What you should do
Repeat these records exactly, pictures excluded.

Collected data
_ _ _ _
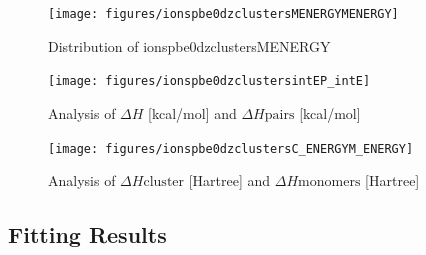 \documentclass[journal=jacsat,manuscript=article]{achemso}
\begin{document}
\begin{figure}
    \centering
    \texttt{[image: figures/ionspbe0dzclustersMENERGYMENERGY]}
    \caption{ Distribution of ionspbe0dzclustersMENERGY }
    \label{fig:ionspbe0dzclusterssinglekey}
\end{figure}

\begin{figure}
    \centering
    \texttt{[image: figures/ionspbe0dzclustersintEP\_intE]}
    \caption{ Analysis of $\Delta H$ [kcal/mol] and $\Delta H{\mathrm{pairs}}$ [kcal/mol] }
    \label{fig:ionspbe0dzclusters_intE_P_intE}
\end{figure}

\begin{figure}
    \centering
    \texttt{[image: figures/ionspbe0dzclustersC\_ENERGYM\_ENERGY]}
    \caption{ Analysis of $\Delta H{\mathrm{cluster}}$ [Hartree] and $\Delta H{\mathrm{monomers}}$ [Hartree] }
    \label{fig:ionspbe0dzclusters_C_ENERGY_M_ENERGY}
\end{figure}
\newpage 
 \subsection{Fitting Results}
\end{document}
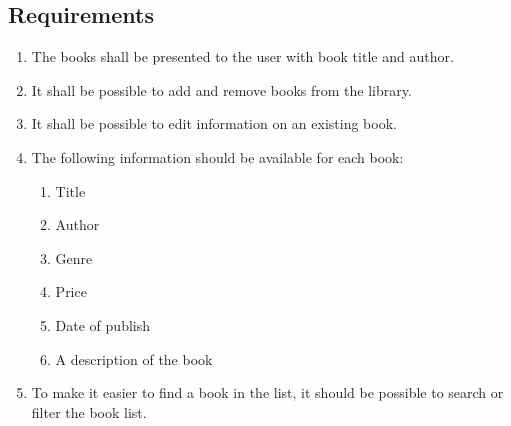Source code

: \documentclass[fleqn,a4paper,11pt]{article}
\begin{document}
\subsection{Requirements}
\begin{enumerate}
\item The books shall be presented to the user with book title and author.
\item It shall be possible to add and remove books from the library.
\item It shall be possible to edit information on an existing book.
\item The following information should be available for each book:
\begin{enumerate}
\item Title
\item Author
\item Genre
\item Price
\item Date of publish
\item A description of the book
\end{enumerate}
\item To make it easier to find a book in the list, it should be possible to search or filter the book list.
\end{enumerate}
\end{document}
_ _ _ _
Solution to this problem
 \documentclass[journal=jacsat,manuscript=article]{achemso}
\begin{document}
\begin{figure}
    \centering
    \texttt{[image: figures/ionspbe0dzclustersMENERGYMENERGY]}
    \caption{ Distribution of ionspbe0dzclustersMENERGY }
    \label{fig:ionspbe0dzclusterssinglekey}
\end{figure}

\begin{figure}
    \centering
    \texttt{[image: figures/ionspbe0dzclustersintEP\_intE]}
    \caption{ Analysis of $\Delta H$ [kcal/mol] and $\Delta H{\mathrm{pairs}}$ [kcal/mol] }
    \label{fig:ionspbe0dzclusters_intE_P_intE}
\end{figure}

\begin{figure}
    \centering
    \texttt{[image: figures/ionspbe0dzclustersC\_ENERGYM\_ENERGY]}
    \caption{ Analysis of $\Delta H{\mathrm{cluster}}$ [Hartree] and $\Delta H{\mathrm{monomers}}$ [Hartree] }
    \label{fig:ionspbe0dzclusters_C_ENERGY_M_ENERGY}
\end{figure}
\newpage 
 \subsection{Fitting Results}
\end{document}
Source code

: \documentclass[fleqn,a4paper,11pt]{article}
\begin{document}
\subsection{Requirements}
\begin{enumerate}
\item The books shall be presented to the user with book title and author.
\item It shall be possible to add and remove books from the library.
\item It shall be possible to edit information on an existing book.
\item The following information should be available for each book:
\begin{enumerate}
\item Title
\item Author
\item Genre
\item Price
\item Date of publish
\item A description of the book
\end{enumerate}
\item To make it easier to find a book in the list, it should be possible to search or filter the book list.
\end{enumerate}
\end{document}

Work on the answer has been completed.